Cardiology group hit by cyberattack, exposing data of nearly 182,000 patients
A cyberattack in early 2023 targeting Commonwealth Health Physician Network-Cardiology (CHPNC) in Scranton, Pennsylvania, left the private data of nearly 182,000 heart patients in jeopardy, the practice’s health system revealed.
The cyberattack occurred sometime between Feb. 2 and April 14, Commonwealth Health Physician Network said in a prepared statement. CHPNC, also known locally as Great Valley Cardiology, immediately took its network offline, disabled VPN access and immediately launched an investigation into the incident.
“The personal information to which the unauthorized parties had access varied from person to person,” according to the health system’s statement. “It may have included name, address, demographic information such as date of birth, social security number, driver’s license number, passport number, credit card or debit card information, bank account information, health insurance information and health insurance claims information, and medical information.”

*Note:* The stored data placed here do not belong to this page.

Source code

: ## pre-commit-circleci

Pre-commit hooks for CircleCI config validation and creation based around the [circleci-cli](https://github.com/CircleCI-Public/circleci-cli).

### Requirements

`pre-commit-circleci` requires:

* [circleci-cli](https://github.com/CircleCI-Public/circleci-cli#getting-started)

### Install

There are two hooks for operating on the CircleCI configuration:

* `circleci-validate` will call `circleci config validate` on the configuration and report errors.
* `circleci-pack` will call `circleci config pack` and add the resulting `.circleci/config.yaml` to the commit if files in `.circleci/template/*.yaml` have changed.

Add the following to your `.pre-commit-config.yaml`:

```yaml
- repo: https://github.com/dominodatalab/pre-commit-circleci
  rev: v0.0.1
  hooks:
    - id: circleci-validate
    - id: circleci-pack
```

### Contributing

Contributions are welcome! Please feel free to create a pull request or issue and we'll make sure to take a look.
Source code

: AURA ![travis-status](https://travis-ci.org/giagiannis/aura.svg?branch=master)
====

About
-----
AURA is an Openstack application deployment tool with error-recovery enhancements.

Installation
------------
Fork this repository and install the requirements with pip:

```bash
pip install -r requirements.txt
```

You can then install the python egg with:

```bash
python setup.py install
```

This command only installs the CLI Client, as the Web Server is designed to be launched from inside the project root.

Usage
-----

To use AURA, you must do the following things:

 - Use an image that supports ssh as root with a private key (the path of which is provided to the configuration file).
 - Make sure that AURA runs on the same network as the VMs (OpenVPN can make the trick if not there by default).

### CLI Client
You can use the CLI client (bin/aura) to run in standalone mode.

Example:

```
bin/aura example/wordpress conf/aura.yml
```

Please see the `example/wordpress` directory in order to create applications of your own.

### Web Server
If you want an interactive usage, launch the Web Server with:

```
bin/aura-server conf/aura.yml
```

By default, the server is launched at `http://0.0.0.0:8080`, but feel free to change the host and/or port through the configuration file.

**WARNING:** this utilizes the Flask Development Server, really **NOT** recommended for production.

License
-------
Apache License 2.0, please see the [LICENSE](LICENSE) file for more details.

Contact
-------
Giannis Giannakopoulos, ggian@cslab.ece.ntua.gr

As a result of this incident, Great Valley Cardiology is offering current and past patients with complimentary access to Experian IdentityWorks for 24 months. The practice is also asking patients to reach out to Experian if they feel their personal information was used in a fraudulent manner.
Annmarie Poslock, a spokeswoman for the Commonwealth Health system, said in an email to the Times-Tribune that CHPNC first learned of the cyberattack from the U.S. Department of Homeland Security. Also, the health system said it waited so long to announce the issue to allow time for a proper investigation.
Poslock also told the Times-Tribune that there is no evidence patient data was used “in any way.”